İnsanı unuttuk mu?
Cinsiyetlerimiz bizim hapishanelerimiz mi?
İnsan insanı nasıl istismar ediyor veya insan nelere maruz kalıyor?
Cinsiyetlerimizi bize bahşedilen "doğal" bir olgu olarak değil bir istismar veya inisiyatif aracı olarak mı yaşıyoruz?
Kolektif bilinçaltımızdaki kodlamalar önyargılar etiketlemeler ezberler her şeyi belirli şablonların içinde görmeye mi mecbur ediyor bizi?
Ama durun!
Bütün bu sorulardan yola çıkarak kalıplaşmış olanı bozmaya kararlı bir yazar 6 öyküsüyle ezberlerimizi allak bullak ediyor.
Bu kitapta hiçbir karakterin cinsiyeti belli değil.

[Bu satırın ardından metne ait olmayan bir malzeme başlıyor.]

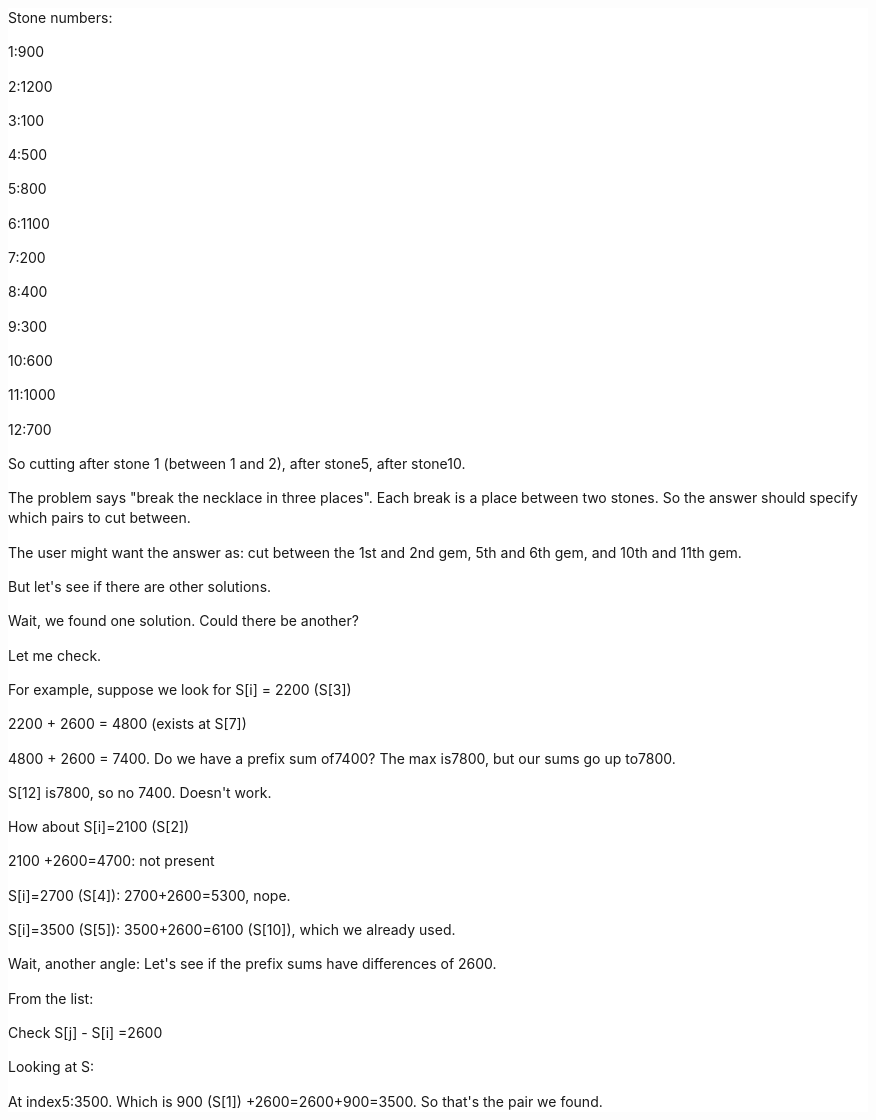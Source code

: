 Stone numbers:

1:900

2:1200

3:100

4:500

5:800

6:1100

7:200

8:400

9:300

10:600

11:1000

12:700

So cutting after stone 1 (between 1 and 2), after stone5, after stone10.

The problem says "break the necklace in three places". Each break is a place between two stones. So the answer should specify which pairs to cut between.

The user might want the answer as: cut between the 1st and 2nd gem, 5th and 6th gem, and 10th and 11th gem.

But let's see if there are other solutions.

Wait, we found one solution. Could there be another?

Let me check.

For example, suppose we look for S[i] = 2200 (S[3])

2200 + 2600 = 4800 (exists at S[7])

4800 + 2600 = 7400. Do we have a prefix sum of7400? The max is7800, but our sums go up to7800.

S[12] is7800, so no 7400. Doesn't work.

How about S[i]=2100 (S[2])

2100 +2600=4700: not present

S[i]=2700 (S[4]): 2700+2600=5300, nope.

S[i]=3500 (S[5]): 3500+2600=6100 (S[10]), which we already used.

Wait, another angle: Let's see if the prefix sums have differences of 2600.

From the list:

Check S[j] - S[i] =2600

Looking at S:

At index5:3500. Which is 900 (S[1]) +2600=2600+900=3500. So that's the pair we found.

Kitaptaki her öyküde kahramanın cinsiyetini bilmeden okumaya başlıyoruz. Bazı işaretler elimizden tutsa da okuma adeta bir serüvene dönüşüyor. İşte öykülerdeki sihir de burada başlıyor. "Şu kadın olmalı" dediğimiz yerde hemen bir burgaç gibi zihnimizi delen başka bir soru geliyor; "Neden erkek olmasın!" Ya da tam tersi.
Yazar cinsiyetleri saklayarak insanı öne çıkarmaya çalışıyor.
Bu hikâyeler okura yeni bir deneyim vaat ediyor.
Her hikâye ayrı bir dünyanın içinde kaybolmamızı ve yolumuzu yeniden bulmak için durup hapishanelerimize dönüştürülen kimliklerimizin ötesinden bakmamızı sağlıyor.